2002 Fiscal Year Annual Research Report
Project/Area Number |
14510370
|
Research Institution | Nagoya University of Arts |
Principal Investigator |
岸野 俊彦 名古屋芸術大学, 音楽学部, 教授 (80123355)
|
Co-Investigator(Kenkyū-buntansha) |
西田 真崎 桜花学園大学, 人文学部, 教授 (60022381)
安藤 淑江 名古屋芸術大学, 音楽学部, 助教授 (60212677)
松田 憲司 名古屋芸術大学, 美術学部, 教授 (00123357)
|
Keywords | 尾張藩社会 / 文化 / 情報 / 学問 / 美濃 / 地誌 / 大坂 |
Research Abstract |
本研究は、近世を通して広汎な領域を支配した尾張藩を対象とした研究の分断的進展状況を整理し、これまでの研究史を結合させながら、「尾張藩社会」というキーワードに象徴させ、新しい個別藩研究のスタイルを拓くことを課題としている。
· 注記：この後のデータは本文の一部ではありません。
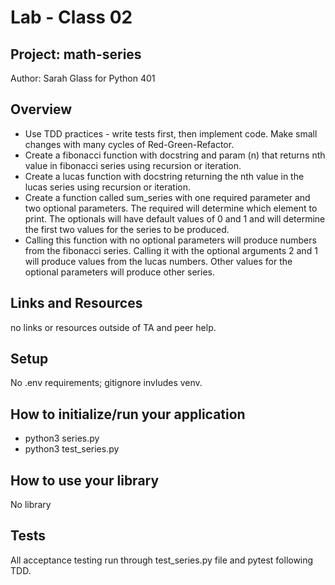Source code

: # Lab - Class 02
## Project: math-series

Author: Sarah Glass for Python 401

## Overview
* Use TDD practices - write tests first, then implement code. Make small changes with many cycles of Red-Green-Refactor.
* Create a fibonacci function with docstring and param (n) that returns nth value in fibonacci series using recursion or iteration.
* Create a lucas function with docstring returning the nth value in the lucas series using recursion or iteration.
* Create a function called sum_series with one required parameter and two optional parameters. The required will determine which element to print. The optionals will have default values of 0 and 1 and will determine the first two values for the series to be produced.
* Calling this function with no optional parameters will produce numbers from the fibonacci series. Calling it with the optional arguments 2 and 1 will produce values from the lucas numbers. Other values for the optional parameters will produce other series.

## Links and Resources
no links or resources outside of TA and peer help.

## Setup
No .env requirements; gitignore invludes venv.

## How to initialize/run your application

* python3 series.py
* python3 test_series.py

## How to use your library
No library

## Tests
All acceptance testing run through test_series.py file and pytest following TDD.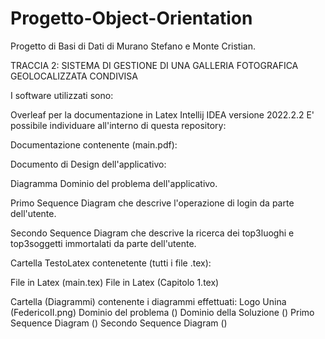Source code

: # Progetto-Object-Orientation
Progetto di Basi di Dati di Murano Stefano e Monte Cristian.

TRACCIA 2: SISTEMA DI GESTIONE DI UNA GALLERIA FOTOGRAFICA GEOLOCALIZZATA CONDIVISA

I software utilizzati sono:

Overleaf per la documentazione in Latex
Intellij IDEA versione 2022.2.2
E' possibile individuare all'interno di questa repository:

Documentazione contenente (main.pdf):

Documento di Design dell'applicativo:

Diagramma Dominio del problema dell'applicativo.

Primo Sequence Diagram che descrive l'operazione di login da parte dell'utente.

Secondo Sequence Diagram che descrive la ricerca dei top3luoghi e top3soggetti immortalati da parte dell'utente.

Cartella TestoLatex contenetente (tutti i file .tex):

File in Latex (main.tex)
File in Latex (Capitolo 1.tex)

Cartella (Diagrammi) contenente i diagrammi effettuati:
Logo Unina (FedericoII.png)
Dominio del problema ()
Dominio della Soluzione ()
Primo Sequence Diagram ()
Secondo Sequence Diagram ()
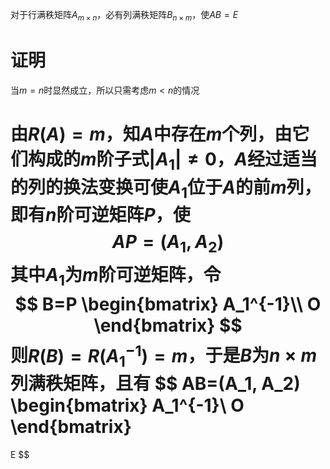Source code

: 对于行满秩矩阵$A_{m\times n}$，必有列满秩矩阵$B_{n\times m}$，使$AB=E$

# 证明
当$m=n$时显然成立，所以只需考虑$m<n$的情况

由$R(A)=m$，知$A$中存在$m$个列，由它们构成的$m$阶子式$|A_1|\ne0$，$A$经过适当的列的换法变换可使$A_1$位于$A$的前$m$列，即有$n$阶可逆矩阵$P$，使
$$
AP=(A_1,A_2)
$$
其中$A_1$为$m$阶可逆矩阵，令
$$
B=P
\begin{bmatrix}
A_1^{-1}\\
O
\end{bmatrix}
$$
则$R(B)=R(A_1^{-1})=m$，于是$B$为$n\times m$列满秩矩阵，且有
$$
AB=(A_1, A_2)
\begin{bmatrix}
A_1^{-1}\\
O
\end{bmatrix}
=
E
$$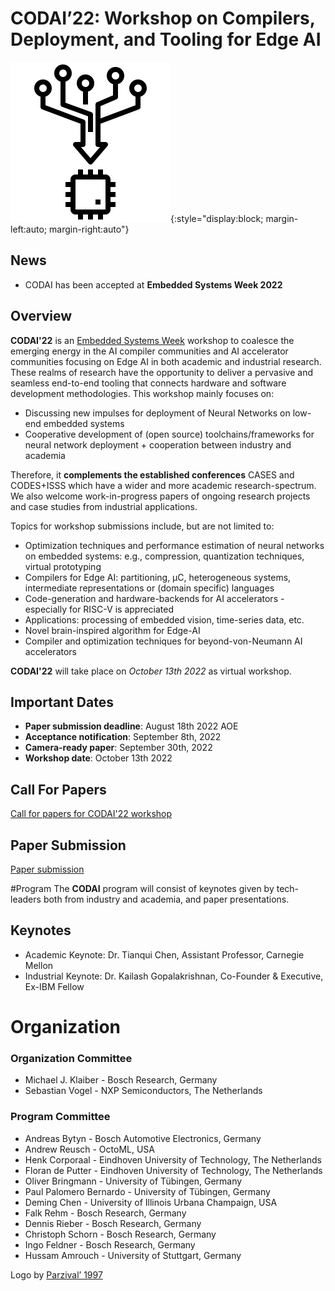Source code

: # **CODAI’22**: Workshop on Compilers, Deployment, and Tooling for Edge AI 
![CODAI Logo](assets/images/logo.png){:style="display:block; margin-left:auto; margin-right:auto"}

## News
 - CODAI has been accepted at **Embedded Systems Week 2022** 

## Overview

**CODAI'22** is an  [Embedded Systems Week](https://esweek.org/ ) workshop to coalesce the emerging energy in the AI compiler communities and AI accelerator communities focusing on Edge AI in both academic and industrial research. These realms of research have the opportunity to deliver a pervasive and seamless end-to-end tooling that connects hardware and software development methodologies. This workshop mainly focuses on:
 - Discussing new impulses for deployment of Neural Networks on low-end embedded systems
 - Cooperative development of (open source) toolchains/frameworks for neural network deployment + cooperation between industry and academia
 
Therefore, it **complements the established conferences** CASES and CODES+ISSS which have a wider and more academic research-spectrum. 
We also welcome work-in-progress papers of ongoing research projects and case studies from industrial applications.

Topics for workshop submissions include, but are not limited to:

 - Optimization techniques and performance estimation of neural networks on embedded systems: e.g., compression, quantization techniques, virtual prototyping 
 - Compilers for Edge AI: partitioning, µC, heterogeneous systems,  intermediate representations or (domain specific) languages 
 - Code-generation and hardware-backends for AI accelerators - especially for RISC-V is appreciated 
 - Applications: processing of embedded vision, time-series data, etc. 
 - Novel brain-inspired algorithm for Edge-AI 
 - Compiler and optimization techniques for beyond-von-Neumann AI accelerators

**CODAI'22** will take place on *October 13th 2022* as virtual workshop.

## Important Dates
 - **Paper submission deadline**: August 18th 2022 AOE
 - **Acceptance notification**: September 8th, 2022
 - **Camera-ready paper**: September 30th, 2022
 - **Workshop date**: October 13th 2022 

## Call For Papers
[Call for papers for CODAI'22 workshop](assets/documents/codai22_cfp.pdf)

## Paper Submission
[Paper submission](https://www.softconf.org)


#Program
The **CODAI** program will consist of keynotes given by tech-leaders both from industry and academia, 
and paper presentations.

## Keynotes
* Academic Keynote: Dr. Tianqui Chen, Assistant Professor, Carnegie Mellon
* Industrial Keynote: Dr. Kailash Gopalakrishnan, Co-Founder & Executive, Ex-IBM Fellow



# Organization
### Organization Committee
* Michael J. Klaiber - Bosch Research, Germany
* Sebastian Vogel - NXP Semiconductors, The Netherlands

### Program Committee
* Andreas Bytyn - Bosch Automotive Electronics, Germany
* Andrew Reusch - OctoML, USA
* Henk Corporaal - Eindhoven University of Technology, The Netherlands
* Floran de Putter - Eindhoven University of Technology, The Netherlands
* Oliver Bringmann - University of Tübingen, Germany
* Paul Palomero Bernardo - University of Tübingen, Germany
* Deming Chen - University of Illinois Urbana Champaign, USA
* Falk Rehm - Bosch Research, Germany
* Dennis Rieber - Bosch Research, Germany
* Christoph Schorn - Bosch Research, Germany
* Ingo Feldner - Bosch Research, Germany
* Hussam Amrouch - University of Stuttgart, Germany



Logo by <a href="https://www.flaticon.com/authors/parzival-1997" title="Logo">Parzival’ 1997</a>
これまでの個別藩研究は領国中心に、地方支配の解明に偏重した研究手法を採用してきた。尾張藩研究もその例外ではない。本研究では総合的実在としての尾張藩が持った多面的重層的支配の在り方がどのように形成されてきたか、それは近世幕藩制社会にどのような影響を及ぼしたのかを、支配構造のみならず、政治史・文化史・思想史・社会史の領域を統合して解明することにある。尾張・美濃のみならず木曽谷・伊那谷をも傘下に収め、江戸・大坂・京・伏見・堺に屋敷を持った尾張藩は、主要な河川支配を通じて全国物流にも参画した.また藩内藩とも称すべき万石の給地を有する家臣が存在し、支藩の支配機構をも実質的に掌握した。こうした尾張藩の持った多面的重層的支配の在り方を各学問領域の成果を踏まえて統合するところに本研究の意義と成果を見出すことができる。14年度においては文化・情報・学問をキーワードに研究代表者岸野による『尾張藩社会の文化・情報・学問』(2002年10月・清文堂出版)が上梓され、新たな知見を含めた成果が反映されている.また美濃においては、奥州各地へ茶を売捌いた尾張藩御用茶師中嶋家の調査に着手し、その成果を目録として纏めた。尾張藩による蔵物支配が敦賀湊を経由し、北前船により奥州各地へ回送された詳細を知りえたことは新たな知見であり、広域的流通を研究する上でも反映できる大きな成果といえる。